-- Data shown --

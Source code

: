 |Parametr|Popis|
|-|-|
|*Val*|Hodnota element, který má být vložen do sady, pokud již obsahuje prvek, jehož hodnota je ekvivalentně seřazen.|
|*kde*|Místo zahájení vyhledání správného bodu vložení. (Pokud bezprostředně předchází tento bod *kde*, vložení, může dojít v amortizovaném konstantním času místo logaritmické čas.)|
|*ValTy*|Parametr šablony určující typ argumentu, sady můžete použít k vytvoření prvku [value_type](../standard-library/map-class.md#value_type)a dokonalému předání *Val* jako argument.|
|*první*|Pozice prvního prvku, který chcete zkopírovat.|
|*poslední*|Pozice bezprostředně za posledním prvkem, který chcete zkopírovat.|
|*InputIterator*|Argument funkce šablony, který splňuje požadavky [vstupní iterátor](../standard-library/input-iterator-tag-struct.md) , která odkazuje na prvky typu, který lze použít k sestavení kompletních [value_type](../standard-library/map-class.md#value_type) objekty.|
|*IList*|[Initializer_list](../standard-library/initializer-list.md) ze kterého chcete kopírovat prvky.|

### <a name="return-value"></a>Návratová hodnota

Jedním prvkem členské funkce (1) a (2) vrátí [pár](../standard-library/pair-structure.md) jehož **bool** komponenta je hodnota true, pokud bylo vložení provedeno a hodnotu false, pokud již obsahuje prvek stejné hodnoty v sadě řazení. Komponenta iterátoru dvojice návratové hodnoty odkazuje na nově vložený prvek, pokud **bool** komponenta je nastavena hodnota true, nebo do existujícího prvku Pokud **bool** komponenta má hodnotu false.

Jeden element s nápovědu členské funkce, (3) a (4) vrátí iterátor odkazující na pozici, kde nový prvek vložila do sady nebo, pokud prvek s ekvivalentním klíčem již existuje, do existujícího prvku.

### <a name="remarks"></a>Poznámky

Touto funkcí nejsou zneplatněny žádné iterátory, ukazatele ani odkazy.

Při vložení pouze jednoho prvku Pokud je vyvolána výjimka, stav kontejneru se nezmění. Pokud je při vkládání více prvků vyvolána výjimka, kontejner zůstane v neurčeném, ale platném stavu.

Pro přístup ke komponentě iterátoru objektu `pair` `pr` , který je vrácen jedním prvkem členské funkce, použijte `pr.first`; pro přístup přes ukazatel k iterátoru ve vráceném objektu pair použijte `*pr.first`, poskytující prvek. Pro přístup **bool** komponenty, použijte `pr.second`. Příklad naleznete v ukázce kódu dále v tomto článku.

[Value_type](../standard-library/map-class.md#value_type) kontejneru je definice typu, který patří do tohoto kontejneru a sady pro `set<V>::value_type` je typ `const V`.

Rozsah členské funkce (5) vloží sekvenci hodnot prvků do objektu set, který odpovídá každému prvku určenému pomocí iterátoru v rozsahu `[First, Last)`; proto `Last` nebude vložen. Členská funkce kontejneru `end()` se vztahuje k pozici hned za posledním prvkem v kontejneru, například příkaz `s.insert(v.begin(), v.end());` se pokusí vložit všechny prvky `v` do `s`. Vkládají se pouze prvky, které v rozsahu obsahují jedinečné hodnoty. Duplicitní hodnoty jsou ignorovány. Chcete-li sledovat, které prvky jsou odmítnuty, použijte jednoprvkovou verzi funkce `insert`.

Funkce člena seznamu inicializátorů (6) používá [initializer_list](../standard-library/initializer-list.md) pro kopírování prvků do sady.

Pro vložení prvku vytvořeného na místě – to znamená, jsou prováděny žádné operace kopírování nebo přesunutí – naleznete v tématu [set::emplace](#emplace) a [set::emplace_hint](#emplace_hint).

-- What needs to be done --
In the data above, find the line that contains "funkce šablony, který" and the line that contains "kontejneru je definice". Repeat exactly those lines and every line between them, and only those.

-- Response area --
|*InputIterator*|Argument funkce šablony, který splňuje požadavky [vstupní iterátor](../standard-library/input-iterator-tag-struct.md) , která odkazuje na prvky typu, který lze použít k sestavení kompletních [value_type](../standard-library/map-class.md#value_type) objekty.|
|*IList*|[Initializer_list](../standard-library/initializer-list.md) ze kterého chcete kopírovat prvky.|

### <a name="return-value"></a>Návratová hodnota

Jedním prvkem členské funkce (1) a (2) vrátí [pár](../standard-library/pair-structure.md) jehož **bool** komponenta je hodnota true, pokud bylo vložení provedeno a hodnotu false, pokud již obsahuje prvek stejné hodnoty v sadě řazení. Komponenta iterátoru dvojice návratové hodnoty odkazuje na nově vložený prvek, pokud **bool** komponenta je nastavena hodnota true, nebo do existujícího prvku Pokud **bool** komponenta má hodnotu false.

Jeden element s nápovědu členské funkce, (3) a (4) vrátí iterátor odkazující na pozici, kde nový prvek vložila do sady nebo, pokud prvek s ekvivalentním klíčem již existuje, do existujícího prvku.

### <a name="remarks"></a>Poznámky

Touto funkcí nejsou zneplatněny žádné iterátory, ukazatele ani odkazy.

Při vložení pouze jednoho prvku Pokud je vyvolána výjimka, stav kontejneru se nezmění. Pokud je při vkládání více prvků vyvolána výjimka, kontejner zůstane v neurčeném, ale platném stavu.

Pro přístup ke komponentě iterátoru objektu `pair` `pr` , který je vrácen jedním prvkem členské funkce, použijte `pr.first`; pro přístup přes ukazatel k iterátoru ve vráceném objektu pair použijte `*pr.first`, poskytující prvek. Pro přístup **bool** komponenty, použijte `pr.second`. Příklad naleznete v ukázce kódu dále v tomto článku.

[Value_type](../standard-library/map-class.md#value_type) kontejneru je definice typu, který patří do tohoto kontejneru a sady pro `set<V>::value_type` je typ `const V`.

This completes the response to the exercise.